Extracted information:
- - - - -

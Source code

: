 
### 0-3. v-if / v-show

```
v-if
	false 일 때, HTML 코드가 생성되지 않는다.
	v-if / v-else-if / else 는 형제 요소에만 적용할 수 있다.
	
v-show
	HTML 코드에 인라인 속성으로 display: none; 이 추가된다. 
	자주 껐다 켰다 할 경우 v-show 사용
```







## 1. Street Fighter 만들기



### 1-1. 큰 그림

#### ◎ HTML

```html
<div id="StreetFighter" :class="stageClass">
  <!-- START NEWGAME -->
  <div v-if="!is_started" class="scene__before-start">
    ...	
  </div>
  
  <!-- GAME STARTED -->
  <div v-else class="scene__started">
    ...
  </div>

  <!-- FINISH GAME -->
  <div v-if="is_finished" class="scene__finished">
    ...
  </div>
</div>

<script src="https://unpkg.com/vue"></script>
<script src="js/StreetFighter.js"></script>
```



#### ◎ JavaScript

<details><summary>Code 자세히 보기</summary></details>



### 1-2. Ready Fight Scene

- - - - -

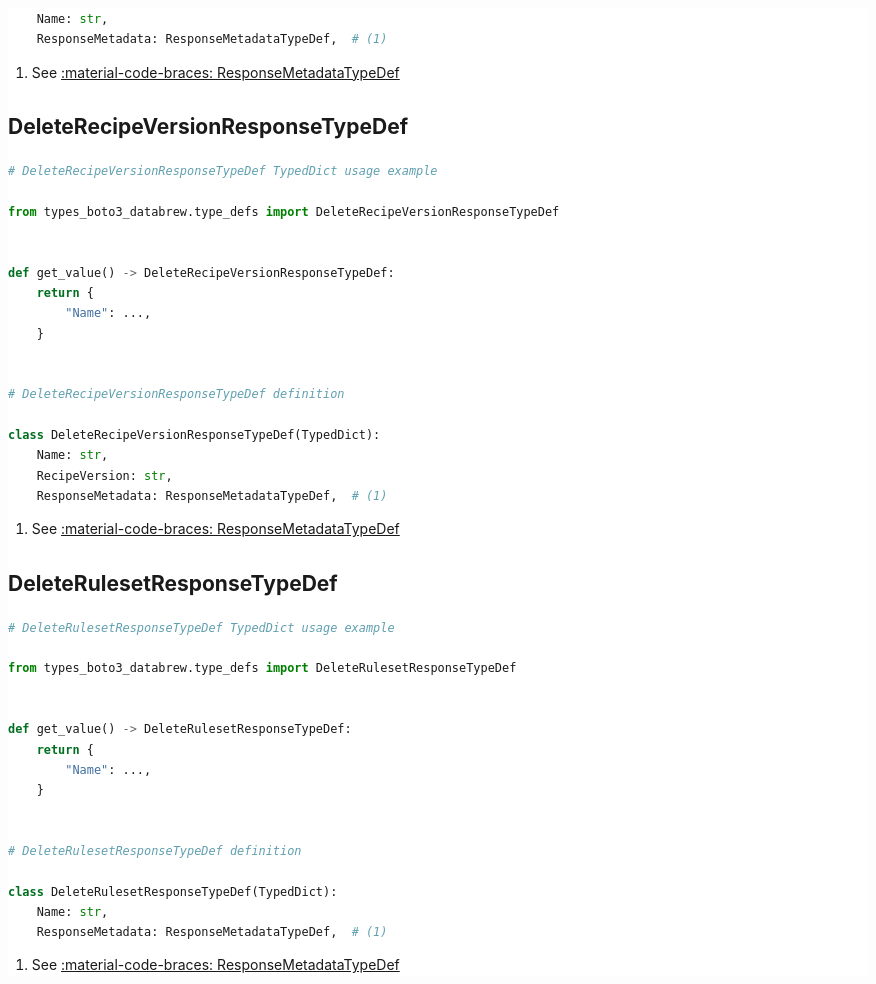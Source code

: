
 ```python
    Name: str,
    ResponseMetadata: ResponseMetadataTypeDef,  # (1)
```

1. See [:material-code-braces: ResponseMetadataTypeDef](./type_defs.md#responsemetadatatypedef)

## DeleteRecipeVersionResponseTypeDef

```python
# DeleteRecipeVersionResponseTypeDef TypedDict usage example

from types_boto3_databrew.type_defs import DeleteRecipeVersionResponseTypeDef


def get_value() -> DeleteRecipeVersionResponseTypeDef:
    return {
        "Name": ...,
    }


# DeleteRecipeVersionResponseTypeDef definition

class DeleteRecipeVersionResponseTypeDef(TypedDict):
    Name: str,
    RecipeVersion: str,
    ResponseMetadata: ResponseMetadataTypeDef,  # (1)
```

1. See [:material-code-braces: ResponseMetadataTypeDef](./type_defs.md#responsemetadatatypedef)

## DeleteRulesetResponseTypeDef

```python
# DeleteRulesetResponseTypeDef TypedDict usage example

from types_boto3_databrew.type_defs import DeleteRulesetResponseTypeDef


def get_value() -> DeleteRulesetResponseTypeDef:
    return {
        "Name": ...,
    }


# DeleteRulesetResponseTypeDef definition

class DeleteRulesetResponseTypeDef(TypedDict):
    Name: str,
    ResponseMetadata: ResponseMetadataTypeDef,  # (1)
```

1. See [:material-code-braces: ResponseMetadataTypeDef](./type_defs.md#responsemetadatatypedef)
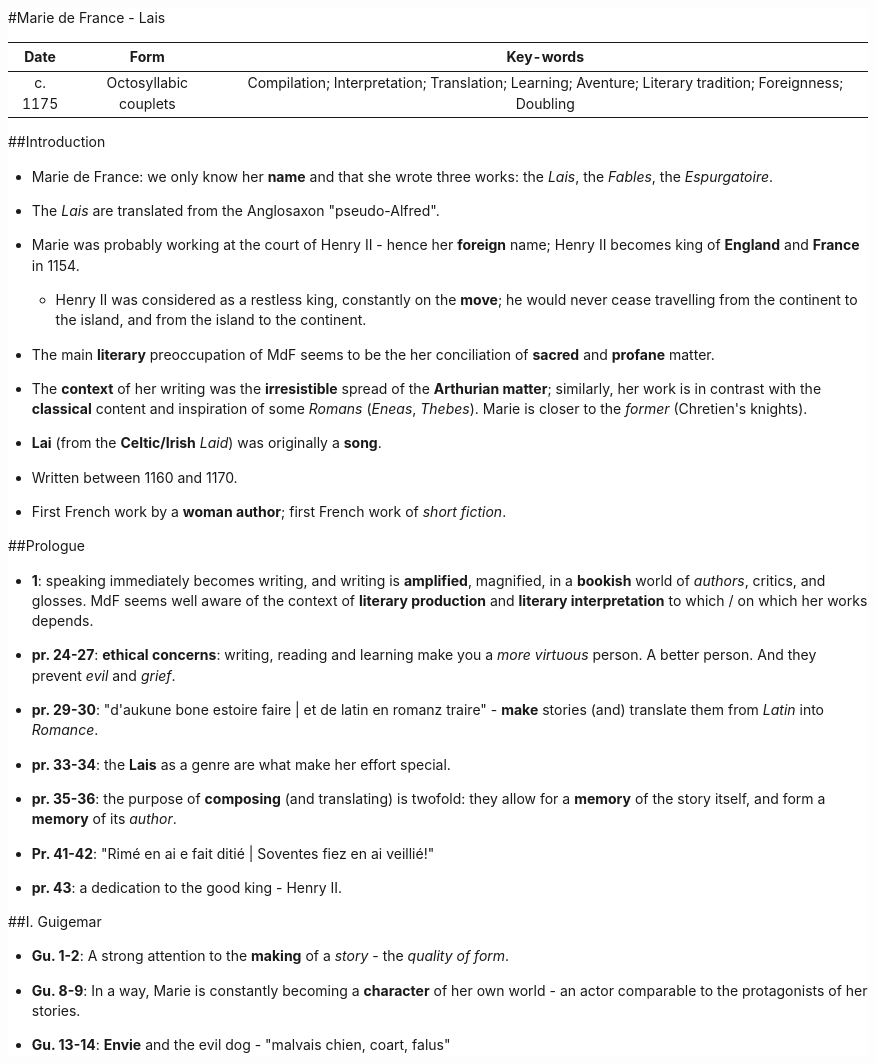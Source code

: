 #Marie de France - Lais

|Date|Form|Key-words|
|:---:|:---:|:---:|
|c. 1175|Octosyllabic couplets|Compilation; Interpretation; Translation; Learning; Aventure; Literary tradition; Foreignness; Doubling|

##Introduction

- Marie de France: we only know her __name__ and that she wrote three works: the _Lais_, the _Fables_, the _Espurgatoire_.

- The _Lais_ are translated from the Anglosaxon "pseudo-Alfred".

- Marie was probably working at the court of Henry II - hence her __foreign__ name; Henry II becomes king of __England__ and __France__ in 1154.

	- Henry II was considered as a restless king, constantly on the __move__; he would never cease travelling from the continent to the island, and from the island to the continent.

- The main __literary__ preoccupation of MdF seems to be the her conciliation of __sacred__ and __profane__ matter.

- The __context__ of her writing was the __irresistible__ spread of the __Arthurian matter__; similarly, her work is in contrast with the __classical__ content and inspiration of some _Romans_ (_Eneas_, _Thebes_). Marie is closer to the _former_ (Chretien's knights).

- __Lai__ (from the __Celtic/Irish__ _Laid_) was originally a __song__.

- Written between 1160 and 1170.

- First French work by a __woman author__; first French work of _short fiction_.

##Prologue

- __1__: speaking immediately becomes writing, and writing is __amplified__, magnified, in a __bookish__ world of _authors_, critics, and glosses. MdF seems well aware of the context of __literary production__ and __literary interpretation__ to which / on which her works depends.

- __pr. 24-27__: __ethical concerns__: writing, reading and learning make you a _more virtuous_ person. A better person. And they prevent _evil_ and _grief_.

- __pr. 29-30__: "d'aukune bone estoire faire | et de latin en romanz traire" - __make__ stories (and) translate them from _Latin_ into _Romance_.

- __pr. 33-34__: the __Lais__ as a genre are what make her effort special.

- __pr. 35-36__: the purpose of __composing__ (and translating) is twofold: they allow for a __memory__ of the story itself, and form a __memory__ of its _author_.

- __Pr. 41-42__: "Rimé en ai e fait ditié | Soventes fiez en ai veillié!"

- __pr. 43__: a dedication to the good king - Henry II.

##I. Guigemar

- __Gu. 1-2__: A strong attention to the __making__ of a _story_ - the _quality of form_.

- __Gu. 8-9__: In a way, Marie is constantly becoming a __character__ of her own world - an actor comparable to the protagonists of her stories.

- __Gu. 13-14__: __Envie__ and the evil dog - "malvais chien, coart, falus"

- - - - -

Aim of the task:
Supply the count of lines in the entries that contain the word "DeleteRulesetResponseTypeDef", and nothing besides.

Answer box:
6